Figure 1. Spectral reflectance for all Amaranthus palmeri (PA) and Digitaria sanguinalis (LC) densities with (SB) and without soybean at the Horticultural Crops Research Station, Clinton, NC, 2016. Bare ground (No SB BG) and weed-free soybean (SB WF) were grouped by weeks after planting (WAP).
Figure 2. Spectral reflectance for all Amaranthus palmeri (PA) and Digitaria sanguinalis (LC) densities with (SB) and without soybean at the Horticultural Crops Research Station, Clinton, NC, 2017. Bare ground (No SB BG) and weed-free soybean (SB WF) were grouped by weeks after planting (WAP).

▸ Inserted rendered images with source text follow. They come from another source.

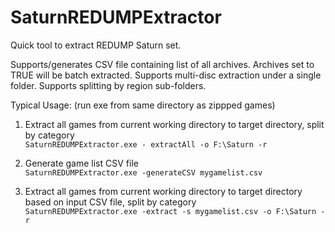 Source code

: # SaturnREDUMPExtractor
Quick tool to extract REDUMP Saturn set.

Supports/generates CSV file containing list of all archives. Archives set to TRUE will be batch extracted.
Supports multi-disc extraction under a single folder.
Supports splitting by region sub-folders.


Typical Usage:
(run exe from same directory as zippped games)

1. Extract all games from current working directory to target directory, split by category<br />
```SaturnREDUMPExtractor.exe - extractAll -o F:\Saturn -r```

2. Generate game list CSV file<br />
```SaturnREDUMPExtractor.exe -generateCSV mygamelist.csv```

3. Extract all games from current working directory to target directory based on input CSV file, split by category<br />
```SaturnREDUMPExtractor.exe -extract -s mygamelist.csv -o F:\Saturn -r```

Other spectral differences in 2016 were seen at 4, 7, and 11 WAP and were confined to spectral reflectance and absorption magnitude differences in the VIS (Figure 1). This was due to the inclusion of the bare-ground treatment, for which differences were observed in spectral magnitude in the VIS and SWIR1 and SWIR2. In 2017, however, differences were seen across the VIS and both SWIR1 and SWIR2 from 3 WAP to 15 WAP. At 15 WAP, additional spectra of interest were noted in the NIR region (Figure 2). Early-season differentiation was not possible between weeds and bare ground at 2 and 3 WAP in 2016 and 3 WAP in 2017. At this time point, weeds are at an optimal stage for control using chemical or mechanical control measures due to their small size (<10 cm). During both years, there were differences in spectral magnitude that are associated with changes in the type (weed species vs. crop) and amount (weed density) of vegetation present. Furthermore, spectral reflectance curves were not constant between reading dates, as these curves change in magnitude and shape with changing plant phenology, crop presence, and weed species and density
Differentiation of Weed Species
In 2016, weed species could not be differentiated from one another regardless of species or weed density in the presence of soybean (Figure 3). Soybean reduced weed biomass (Basinger et al. Reference Basinger, Jennings, Monks, Jordan, Everman, Hestir, Bertucci and Brownie2019), which could have affected the ability to have spectral differences between both weed species and weed density. Similar results were seen without soybean present; only a few spectra in the blue range at 5 WAP showed differences between weed species (Figure 4). When compared with bare ground, all of the plots containing weeds at any density had greater absorbance in the blue region. The blue region of the spectrum is associated with greater amounts of chlorophyll a and chlorophyll b as well as β-carotene (Jensen Reference Jensen2006; Mahlein et al. Reference Mahlein, Hammersley, Oerke, Dhene, Goldbach and Grieve2015), which would not be present in a plot with no vegetation. In 2017, results showed differences between weed species with soybean in blue spectra at 4 WAP and in the VIS and SWIR2 at 15 WAP (Figure 5). Differences in SWIR2 could be related to leaf water content or caused by competition within and between species, as greater reflectance could be a result of lower relative water content (Carter Reference Carter1991). Without soybean present, differences between species were detected across more spectra in the VIS at 3 to 15 WAP and in the SWIR1 and SWIR2 at 8 to 15 WAP (Figure 6). These late-season differences in the SWIR regions are tied to differences between the bare-ground plots and weed species and density due to the increased presence of foliage.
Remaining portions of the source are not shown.